◆ **Given records**
+ + + + +

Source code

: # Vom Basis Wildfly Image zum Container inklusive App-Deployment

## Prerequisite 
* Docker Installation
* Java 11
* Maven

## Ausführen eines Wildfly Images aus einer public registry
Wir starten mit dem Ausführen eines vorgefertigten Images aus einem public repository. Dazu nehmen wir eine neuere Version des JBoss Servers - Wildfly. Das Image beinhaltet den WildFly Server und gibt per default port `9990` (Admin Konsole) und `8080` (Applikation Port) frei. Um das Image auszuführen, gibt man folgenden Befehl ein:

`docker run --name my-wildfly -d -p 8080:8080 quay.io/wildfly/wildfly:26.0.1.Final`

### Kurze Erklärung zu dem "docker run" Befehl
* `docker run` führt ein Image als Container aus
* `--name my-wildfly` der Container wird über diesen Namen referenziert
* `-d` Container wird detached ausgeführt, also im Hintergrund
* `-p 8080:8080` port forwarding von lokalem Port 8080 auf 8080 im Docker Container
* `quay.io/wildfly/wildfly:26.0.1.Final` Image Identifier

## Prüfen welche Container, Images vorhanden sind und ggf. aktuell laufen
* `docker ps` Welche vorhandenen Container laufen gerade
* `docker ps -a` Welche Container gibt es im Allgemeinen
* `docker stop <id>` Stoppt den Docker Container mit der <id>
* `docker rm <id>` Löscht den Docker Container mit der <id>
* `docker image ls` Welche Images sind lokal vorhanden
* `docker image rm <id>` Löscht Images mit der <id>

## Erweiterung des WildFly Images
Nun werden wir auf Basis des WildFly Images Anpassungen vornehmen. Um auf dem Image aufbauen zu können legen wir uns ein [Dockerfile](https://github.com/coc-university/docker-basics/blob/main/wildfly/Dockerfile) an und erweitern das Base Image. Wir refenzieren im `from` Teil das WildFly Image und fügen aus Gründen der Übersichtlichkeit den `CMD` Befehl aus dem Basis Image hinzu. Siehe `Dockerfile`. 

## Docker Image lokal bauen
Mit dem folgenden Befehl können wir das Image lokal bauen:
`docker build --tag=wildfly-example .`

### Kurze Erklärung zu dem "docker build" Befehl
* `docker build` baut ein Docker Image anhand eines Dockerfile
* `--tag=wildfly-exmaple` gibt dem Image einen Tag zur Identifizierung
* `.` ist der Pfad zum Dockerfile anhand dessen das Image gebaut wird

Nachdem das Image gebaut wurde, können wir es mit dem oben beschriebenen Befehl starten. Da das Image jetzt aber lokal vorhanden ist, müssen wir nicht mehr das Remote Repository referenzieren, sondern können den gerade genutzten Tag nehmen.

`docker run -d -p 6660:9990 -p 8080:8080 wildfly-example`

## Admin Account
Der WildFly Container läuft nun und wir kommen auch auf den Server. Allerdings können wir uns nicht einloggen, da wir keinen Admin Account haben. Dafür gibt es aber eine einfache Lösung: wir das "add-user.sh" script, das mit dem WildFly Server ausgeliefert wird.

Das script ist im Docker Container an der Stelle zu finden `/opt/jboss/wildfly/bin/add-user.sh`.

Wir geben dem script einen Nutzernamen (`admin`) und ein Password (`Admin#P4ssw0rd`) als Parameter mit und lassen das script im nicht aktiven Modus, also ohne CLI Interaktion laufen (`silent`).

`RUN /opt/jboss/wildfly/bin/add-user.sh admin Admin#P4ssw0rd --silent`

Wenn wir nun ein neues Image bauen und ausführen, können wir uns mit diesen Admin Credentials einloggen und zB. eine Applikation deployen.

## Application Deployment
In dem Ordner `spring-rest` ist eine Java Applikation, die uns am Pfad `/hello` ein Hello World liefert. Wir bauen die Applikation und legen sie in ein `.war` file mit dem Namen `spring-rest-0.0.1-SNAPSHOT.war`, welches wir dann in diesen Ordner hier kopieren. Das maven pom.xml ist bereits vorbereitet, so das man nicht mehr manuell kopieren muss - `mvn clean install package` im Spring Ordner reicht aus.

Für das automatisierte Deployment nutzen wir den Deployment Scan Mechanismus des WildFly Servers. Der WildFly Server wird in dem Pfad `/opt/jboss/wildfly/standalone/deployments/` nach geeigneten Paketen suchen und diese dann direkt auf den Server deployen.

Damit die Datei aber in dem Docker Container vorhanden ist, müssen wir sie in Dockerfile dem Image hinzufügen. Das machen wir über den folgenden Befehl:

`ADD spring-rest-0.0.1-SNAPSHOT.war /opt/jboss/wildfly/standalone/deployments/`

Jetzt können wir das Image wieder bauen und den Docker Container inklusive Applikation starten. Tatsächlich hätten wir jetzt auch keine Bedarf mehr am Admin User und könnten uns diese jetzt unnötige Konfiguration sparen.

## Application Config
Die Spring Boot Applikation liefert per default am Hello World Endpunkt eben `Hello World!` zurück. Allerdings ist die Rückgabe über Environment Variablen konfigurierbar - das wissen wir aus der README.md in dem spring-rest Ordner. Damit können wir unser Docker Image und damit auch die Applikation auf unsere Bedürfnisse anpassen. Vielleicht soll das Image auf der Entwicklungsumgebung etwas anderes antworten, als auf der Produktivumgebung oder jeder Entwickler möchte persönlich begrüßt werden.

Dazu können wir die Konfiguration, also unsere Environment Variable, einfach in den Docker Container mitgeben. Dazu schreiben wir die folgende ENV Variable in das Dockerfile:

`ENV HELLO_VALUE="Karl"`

+ + + + +

◆ **What this task involves**
All entries shown above should be duplicated without a single difference.

◆ **Answer space**
Source code

: # Vom Basis Wildfly Image zum Container inklusive App-Deployment

## Prerequisite 
* Docker Installation
* Java 11
* Maven

## Ausführen eines Wildfly Images aus einer public registry
Wir starten mit dem Ausführen eines vorgefertigten Images aus einem public repository. Dazu nehmen wir eine neuere Version des JBoss Servers - Wildfly. Das Image beinhaltet den WildFly Server und gibt per default port `9990` (Admin Konsole) und `8080` (Applikation Port) frei. Um das Image auszuführen, gibt man folgenden Befehl ein:

`docker run --name my-wildfly -d -p 8080:8080 quay.io/wildfly/wildfly:26.0.1.Final`

### Kurze Erklärung zu dem "docker run" Befehl
* `docker run` führt ein Image als Container aus
* `--name my-wildfly` der Container wird über diesen Namen referenziert
* `-d` Container wird detached ausgeführt, also im Hintergrund
* `-p 8080:8080` port forwarding von lokalem Port 8080 auf 8080 im Docker Container
* `quay.io/wildfly/wildfly:26.0.1.Final` Image Identifier

## Prüfen welche Container, Images vorhanden sind und ggf. aktuell laufen
* `docker ps` Welche vorhandenen Container laufen gerade
* `docker ps -a` Welche Container gibt es im Allgemeinen
* `docker stop <id>` Stoppt den Docker Container mit der <id>
* `docker rm <id>` Löscht den Docker Container mit der <id>
* `docker image ls` Welche Images sind lokal vorhanden
* `docker image rm <id>` Löscht Images mit der <id>

## Erweiterung des WildFly Images
Nun werden wir auf Basis des WildFly Images Anpassungen vornehmen. Um auf dem Image aufbauen zu können legen wir uns ein [Dockerfile](https://github.com/coc-university/docker-basics/blob/main/wildfly/Dockerfile) an und erweitern das Base Image. Wir refenzieren im `from` Teil das WildFly Image und fügen aus Gründen der Übersichtlichkeit den `CMD` Befehl aus dem Basis Image hinzu. Siehe `Dockerfile`. 

## Docker Image lokal bauen
Mit dem folgenden Befehl können wir das Image lokal bauen:
`docker build --tag=wildfly-example .`

### Kurze Erklärung zu dem "docker build" Befehl
* `docker build` baut ein Docker Image anhand eines Dockerfile
* `--tag=wildfly-exmaple` gibt dem Image einen Tag zur Identifizierung
* `.` ist der Pfad zum Dockerfile anhand dessen das Image gebaut wird

Nachdem das Image gebaut wurde, können wir es mit dem oben beschriebenen Befehl starten. Da das Image jetzt aber lokal vorhanden ist, müssen wir nicht mehr das Remote Repository referenzieren, sondern können den gerade genutzten Tag nehmen.

`docker run -d -p 6660:9990 -p 8080:8080 wildfly-example`

## Admin Account
Der WildFly Container läuft nun und wir kommen auch auf den Server. Allerdings können wir uns nicht einloggen, da wir keinen Admin Account haben. Dafür gibt es aber eine einfache Lösung: wir das "add-user.sh" script, das mit dem WildFly Server ausgeliefert wird.

Das script ist im Docker Container an der Stelle zu finden `/opt/jboss/wildfly/bin/add-user.sh`.

Wir geben dem script einen Nutzernamen (`admin`) und ein Password (`Admin#P4ssw0rd`) als Parameter mit und lassen das script im nicht aktiven Modus, also ohne CLI Interaktion laufen (`silent`).

`RUN /opt/jboss/wildfly/bin/add-user.sh admin Admin#P4ssw0rd --silent`

Wenn wir nun ein neues Image bauen und ausführen, können wir uns mit diesen Admin Credentials einloggen und zB. eine Applikation deployen.

## Application Deployment
In dem Ordner `spring-rest` ist eine Java Applikation, die uns am Pfad `/hello` ein Hello World liefert. Wir bauen die Applikation und legen sie in ein `.war` file mit dem Namen `spring-rest-0.0.1-SNAPSHOT.war`, welches wir dann in diesen Ordner hier kopieren. Das maven pom.xml ist bereits vorbereitet, so das man nicht mehr manuell kopieren muss - `mvn clean install package` im Spring Ordner reicht aus.

Für das automatisierte Deployment nutzen wir den Deployment Scan Mechanismus des WildFly Servers. Der WildFly Server wird in dem Pfad `/opt/jboss/wildfly/standalone/deployments/` nach geeigneten Paketen suchen und diese dann direkt auf den Server deployen.

Damit die Datei aber in dem Docker Container vorhanden ist, müssen wir sie in Dockerfile dem Image hinzufügen. Das machen wir über den folgenden Befehl:

`ADD spring-rest-0.0.1-SNAPSHOT.war /opt/jboss/wildfly/standalone/deployments/`

Jetzt können wir das Image wieder bauen und den Docker Container inklusive Applikation starten. Tatsächlich hätten wir jetzt auch keine Bedarf mehr am Admin User und könnten uns diese jetzt unnötige Konfiguration sparen.

## Application Config
Die Spring Boot Applikation liefert per default am Hello World Endpunkt eben `Hello World!` zurück. Allerdings ist die Rückgabe über Environment Variablen konfigurierbar - das wissen wir aus der README.md in dem spring-rest Ordner. Damit können wir unser Docker Image und damit auch die Applikation auf unsere Bedürfnisse anpassen. Vielleicht soll das Image auf der Entwicklungsumgebung etwas anderes antworten, als auf der Produktivumgebung oder jeder Entwickler möchte persönlich begrüßt werden.

Dazu können wir die Konfiguration, also unsere Environment Variable, einfach in den Docker Container mitgeben. Dazu schreiben wir die folgende ENV Variable in das Dockerfile:

`ENV HELLO_VALUE="Karl"`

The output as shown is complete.